To achieve that - we would need to have the technology to move planets - and in case of Mars - increase the mass of the planet, restart continental drift and reinstate its magnetic field. And you'd also need to increase the spin rate of Venus - and for Mars - you would need to add a large Moon sized cmpanion moon to stop its axial tilt from varying (it sometimes tilts so far it has equatorial ice belts instead of polar ice caps).
Ideally also - since we are re-arranging the solar system anyway - might as well try to find a way to stabilize its orbit so it doesn't keep changing in eccentricity - whether life can survive in such an eccentric orbit - with asymmetry between summers in the two hemispheres - probably it can - but not very Earth-like.
Venus is too close to the sun and so needs shades to cool it down.
Mars is too far away and also hasn't got any continental drift or magnetic field. Venus is too volcanic and its entire surface is resurfaced every few hundred million years - even if you somehow get rid of all its CO2, you would have to keep doing so as an on -going process.
The ideas for "terraforming Mars" - are - first - not based on experimental data , but instead - mainly on "guestimates" - educated guesses about what might happen - since we simply don't have the data that would be needed to do a proper projection.

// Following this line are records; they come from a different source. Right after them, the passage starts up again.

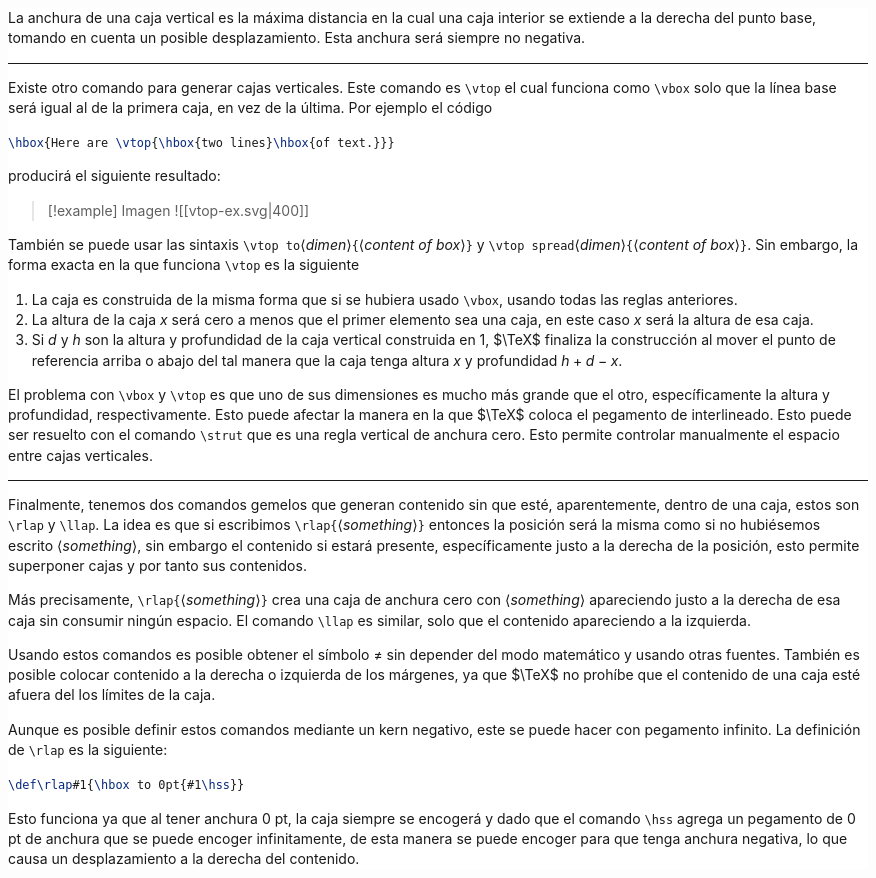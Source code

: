 La anchura de una caja vertical es la máxima distancia en la cual una caja interior se extiende a la derecha del punto base, tomando en cuenta un posible desplazamiento. Esta anchura será siempre no negativa. 

---
Existe otro comando para generar cajas verticales. Este comando es `\vtop` el cual funciona como `\vbox` solo que la línea base será igual al de la primera caja, en vez de la última. Por ejemplo el código
```tex
\hbox{Here are \vtop{\hbox{two lines}\hbox{of text.}}}
```
producirá el siguiente resultado:
>[!example] Imagen
>![[vtop-ex.svg|400]]

También se puede usar las sintaxis `\vtop to`⟨_dimen_⟩`{`⟨_content of box_⟩`}` y `\vtop spread`⟨_dimen_⟩`{`⟨_content of box_⟩`}`. Sin embargo, la forma exacta en la que funciona `\vtop` es la siguiente
1. La caja es construida de la misma forma que si se hubiera usado `\vbox`, usando todas las reglas anteriores.
2. La altura de la caja $x$ será cero a menos que el primer elemento sea una caja, en este caso $x$ será la altura de esa caja.
3. Si $d$ y $h$ son la altura y profundidad de la caja vertical construida en 1, $\TeX$ finaliza la construcción al mover el punto de referencia arriba o abajo del tal manera que la caja tenga altura $x$ y profundidad $h+d-x$.

El problema con `\vbox` y `\vtop` es que uno de sus dimensiones es mucho más grande que el otro, específicamente la altura y profundidad, respectivamente. Esto puede afectar la manera en la que $\TeX$ coloca el pegamento de interlineado. Esto puede ser resuelto con el comando `\strut` que es una regla vertical de anchura cero. Esto permite controlar manualmente el espacio entre cajas verticales.

---
Finalmente, tenemos dos comandos gemelos que generan contenido sin que esté, aparentemente, dentro de una caja, estos son `\rlap` y `\llap`. La idea es que si escribimos `\rlap{`⟨_something_⟩`}` entonces la posición será la misma como si no hubiésemos escrito ⟨_something_⟩, sin embargo el contenido si estará presente, específicamente justo a la derecha de la posición, esto permite superponer cajas y por tanto sus contenidos.

Más precisamente, `\rlap{`⟨_something_⟩`}` crea una caja de anchura cero con ⟨_something_⟩ apareciendo justo a la derecha de esa caja sin consumir ningún espacio. El comando `\llap` es similar, solo que el contenido apareciendo a la izquierda.

Usando estos comandos es posible obtener el símbolo $\neq$ sin depender del modo matemático y usando otras fuentes. También es posible colocar contenido a la derecha o izquierda de los márgenes, ya que $\TeX$ no prohíbe que el contenido de una caja esté afuera del los límites de la caja.

Aunque es posible definir estos comandos mediante un kern negativo, este se puede hacer con pegamento infinito. La definición de `\rlap` es la siguiente:
```tex
\def\rlap#1{\hbox to 0pt{#1\hss}}
```
Esto funciona ya que al tener anchura 0 pt, la caja siempre se encogerá y dado que el comando `\hss` agrega un pegamento de 0 pt de anchura que se puede encoger infinitamente, de esta manera se puede encoger para que tenga anchura negativa, lo que causa un desplazamiento a la derecha del contenido.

So - lots to go wrong and nobody can give you a well grounded projection.
But in any case - it's really more like temporary partial terraforming. If it did work, then the planet would probably unterraform over a period of millions of years - and quite probably a shorter timescale than that. If you can indeed terraform it in a few thousand years - well - does that not mean it could also unterraform as quickly? Given that it is far too far from the sun, too cold, not enough mass, and insufficient magnetic field - and also - that we can't predict long term evolution of a biosphere full of microbes and higher life forms all continually evolving in unpredictable ways.

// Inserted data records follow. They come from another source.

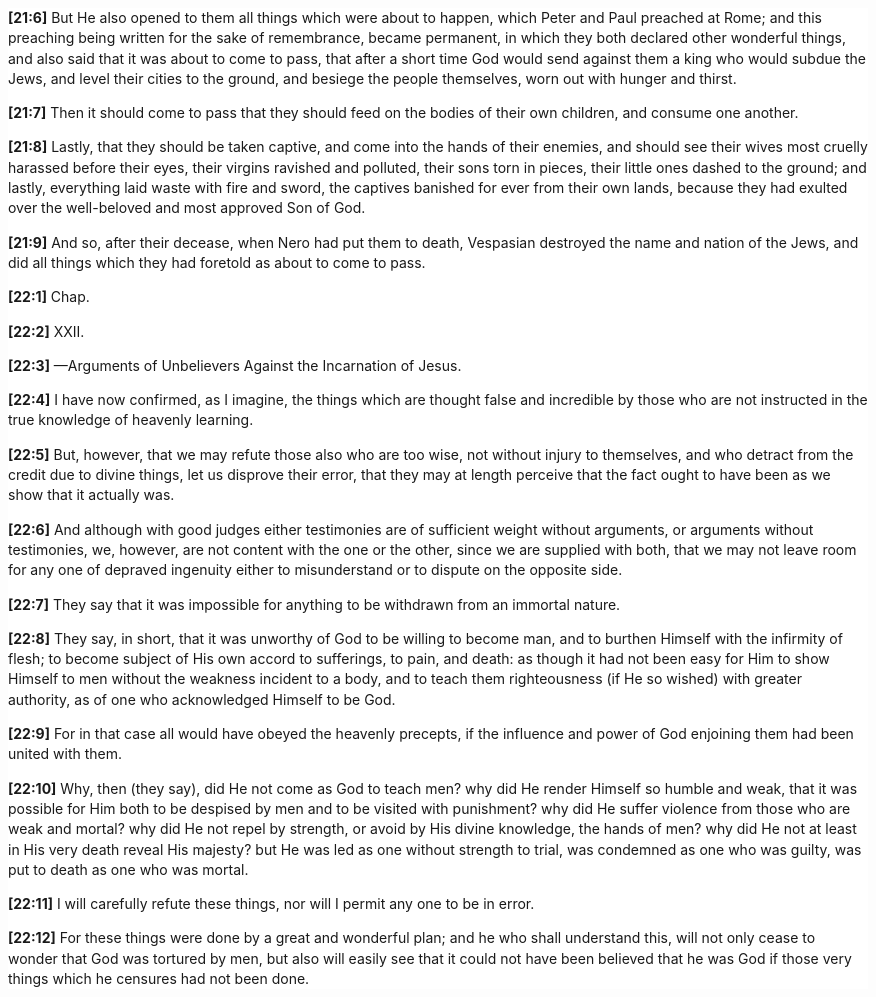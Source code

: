 **[21:6]** But He also opened to them all things which were about to happen, which Peter and Paul preached at Rome; and this preaching being written for the sake of remembrance, became permanent, in which they both declared other wonderful things, and also said that it was about to come to pass, that after a short time God would send against them a king who would subdue the Jews, and level their cities to the ground, and besiege the people themselves, worn out with hunger and thirst.

**[21:7]** Then it should come to pass that they should feed on the bodies of their own children, and consume one another.

**[21:8]** Lastly, that they should be taken captive, and come into the hands of their enemies, and should see their wives most cruelly harassed before their eyes, their virgins ravished and polluted, their sons torn in pieces, their little ones dashed to the ground; and lastly, everything laid waste with fire and sword, the captives banished for ever from their own lands, because they had exulted over the well-beloved and most approved Son of God.

**[21:9]** And so, after their decease, when Nero had put them to death, Vespasian destroyed the name and nation of the Jews, and did all things which they had foretold as about to come to pass.

**[22:1]** Chap.

**[22:2]** XXII.

**[22:3]** —Arguments of Unbelievers Against the Incarnation of Jesus.

**[22:4]** I have now confirmed, as I imagine, the things which are thought false and incredible by those who are not instructed in the true knowledge of heavenly learning.

**[22:5]** But, however, that we may refute those also who are too wise, not without injury to themselves, and who detract from the credit due to divine things, let us disprove their error, that they may at length perceive that the fact ought to have been as we show that it actually was.

**[22:6]** And although with good judges either testimonies are of sufficient weight without arguments, or arguments without testimonies, we, however, are not content with the one or the other, since we are supplied with both, that we may not leave room for any one of depraved ingenuity either to misunderstand or to dispute on the opposite side.

**[22:7]** They say that it was impossible for anything to be withdrawn from an immortal nature.

**[22:8]** They say, in short, that it was unworthy of God to be willing to become man, and to burthen Himself with the infirmity of flesh; to become subject of His own accord to sufferings, to pain, and death: as though it had not been easy for Him to show Himself to men without the weakness incident to a body, and to teach them righteousness (if He so wished) with greater authority, as of one who acknowledged Himself to be God.

**[22:9]** For in that case all would have obeyed the heavenly precepts, if the influence and power of God enjoining them had been united with them.

**[22:10]** Why, then (they say), did He not come as God to teach men? why did He render Himself so humble and weak, that it was possible for Him both to be despised by men and to be visited with punishment? why did He suffer violence from those who are weak and mortal? why did He not repel by strength, or avoid by His divine knowledge, the hands of men? why did He not at least in His very death reveal His majesty? but He was led as one without strength to trial, was condemned as one who was guilty, was put to death as one who was mortal.

**[22:11]** I will carefully refute these things, nor will I permit any one to be in error.

**[22:12]** For these things were done by a great and wonderful plan; and he who shall understand this, will not only cease to wonder that God was tortured by men, but also will easily see that it could not have been believed that he was God if those very things which he censures had not been done.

And - we don't know what level of gravity humans need.
On the face of it, Venus seems the greater challenge because it is really hard to get rid of its CO2 atmosphere - even if you expel it into space - unless at way beyond escape velocities - the planet will gather most of it up again and within a short time geologically you are back where you started. And the problem of its slow rotation rate seems hard to surmount - unless you use the mega-engineering solution of a simulated 24/ hour day caused by mirrors nad shades in space continually adjusting under influence of some program, say, to give it earth like conditions.
But - Mars in some ways hardest to terraform permanently. And both really require either continuous on -going mega-engineering to keep the planet at close to Earth like conditions - or else - mega engineering to re-arrange the solar system to put them into new orbits more conducive for Earth like life.

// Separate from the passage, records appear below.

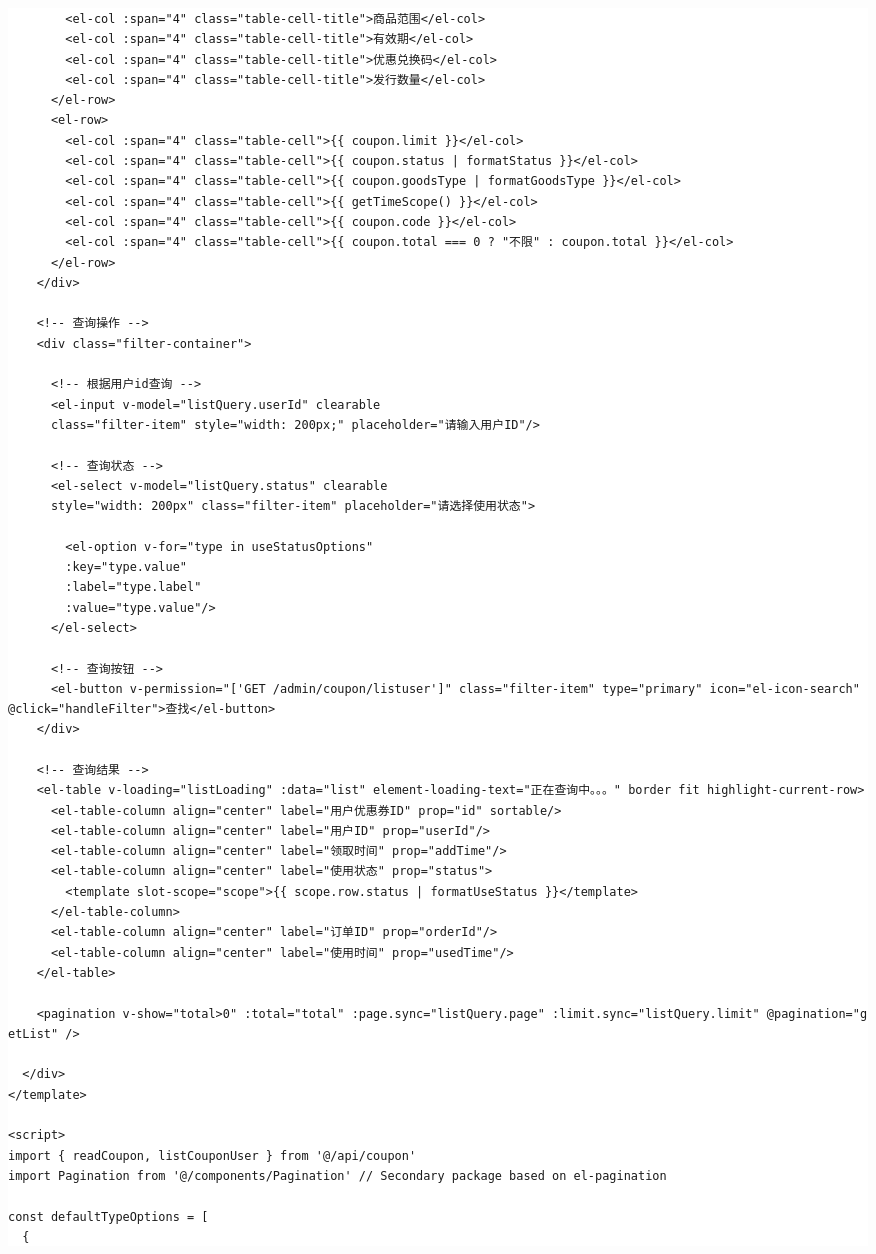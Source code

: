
 ```vue
        <el-col :span="4" class="table-cell-title">商品范围</el-col>
        <el-col :span="4" class="table-cell-title">有效期</el-col>
        <el-col :span="4" class="table-cell-title">优惠兑换码</el-col>
        <el-col :span="4" class="table-cell-title">发行数量</el-col>
      </el-row>
      <el-row>
        <el-col :span="4" class="table-cell">{{ coupon.limit }}</el-col>
        <el-col :span="4" class="table-cell">{{ coupon.status | formatStatus }}</el-col>
        <el-col :span="4" class="table-cell">{{ coupon.goodsType | formatGoodsType }}</el-col>
        <el-col :span="4" class="table-cell">{{ getTimeScope() }}</el-col>
        <el-col :span="4" class="table-cell">{{ coupon.code }}</el-col>
        <el-col :span="4" class="table-cell">{{ coupon.total === 0 ? "不限" : coupon.total }}</el-col>
      </el-row>
    </div>

    <!-- 查询操作 -->
    <div class="filter-container">

      <!-- 根据用户id查询 -->
      <el-input v-model="listQuery.userId" clearable 
      class="filter-item" style="width: 200px;" placeholder="请输入用户ID"/>
      
      <!-- 查询状态 -->
      <el-select v-model="listQuery.status" clearable 
      style="width: 200px" class="filter-item" placeholder="请选择使用状态">
      
        <el-option v-for="type in useStatusOptions" 
        :key="type.value" 
        :label="type.label" 
        :value="type.value"/>
      </el-select>

      <!-- 查询按钮 -->
      <el-button v-permission="['GET /admin/coupon/listuser']" class="filter-item" type="primary" icon="el-icon-search" @click="handleFilter">查找</el-button>
    </div>

    <!-- 查询结果 -->
    <el-table v-loading="listLoading" :data="list" element-loading-text="正在查询中。。。" border fit highlight-current-row>
      <el-table-column align="center" label="用户优惠券ID" prop="id" sortable/>
      <el-table-column align="center" label="用户ID" prop="userId"/>
      <el-table-column align="center" label="领取时间" prop="addTime"/>
      <el-table-column align="center" label="使用状态" prop="status">
        <template slot-scope="scope">{{ scope.row.status | formatUseStatus }}</template>
      </el-table-column>
      <el-table-column align="center" label="订单ID" prop="orderId"/>
      <el-table-column align="center" label="使用时间" prop="usedTime"/>
    </el-table>

    <pagination v-show="total>0" :total="total" :page.sync="listQuery.page" :limit.sync="listQuery.limit" @pagination="getList" />

  </div>
</template>

<script>
import { readCoupon, listCouponUser } from '@/api/coupon'
import Pagination from '@/components/Pagination' // Secondary package based on el-pagination

const defaultTypeOptions = [
  {
```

If we assume the level of technology needed to move planets around in our solar system - then spinning up a planet, and removing most of its atmosphere - might not be so hard to do - might even seem easy. If so, maybe Venus would be the more attractive of the two, at close to Earth mass and in many ways -apart of course from its lon day and thick atmosphere a near Earth twin.
Especially if we can get it back to more normal volcanism. It might be that we just need more water on the planet to get it to return to a more Earth like pattern of continental plates instead of its current occasional global upheaval of the entire surface.
Anyway - if that is ever done - it's a decision for future generations.
Easiest by far is to build habitats in space itself where you can engineer everything to your specifications in a Stanford Torus type habitat - if it can be made sufficiently low maintenance.
Far easier than that also - probably - to build floating colonies in the Venus atmosphere -at any rate weight per person is far less. And many other advantages, see
But far easier than either of those is to look after our own Earth - and help it to recover from whatever things might happen to it. Because there is nothing in the next few hundred million years which is at all likely to make it anything like as uninhabitable and hard to terraform in the first place - or to keep "terraformed" - as either Venus or Mars.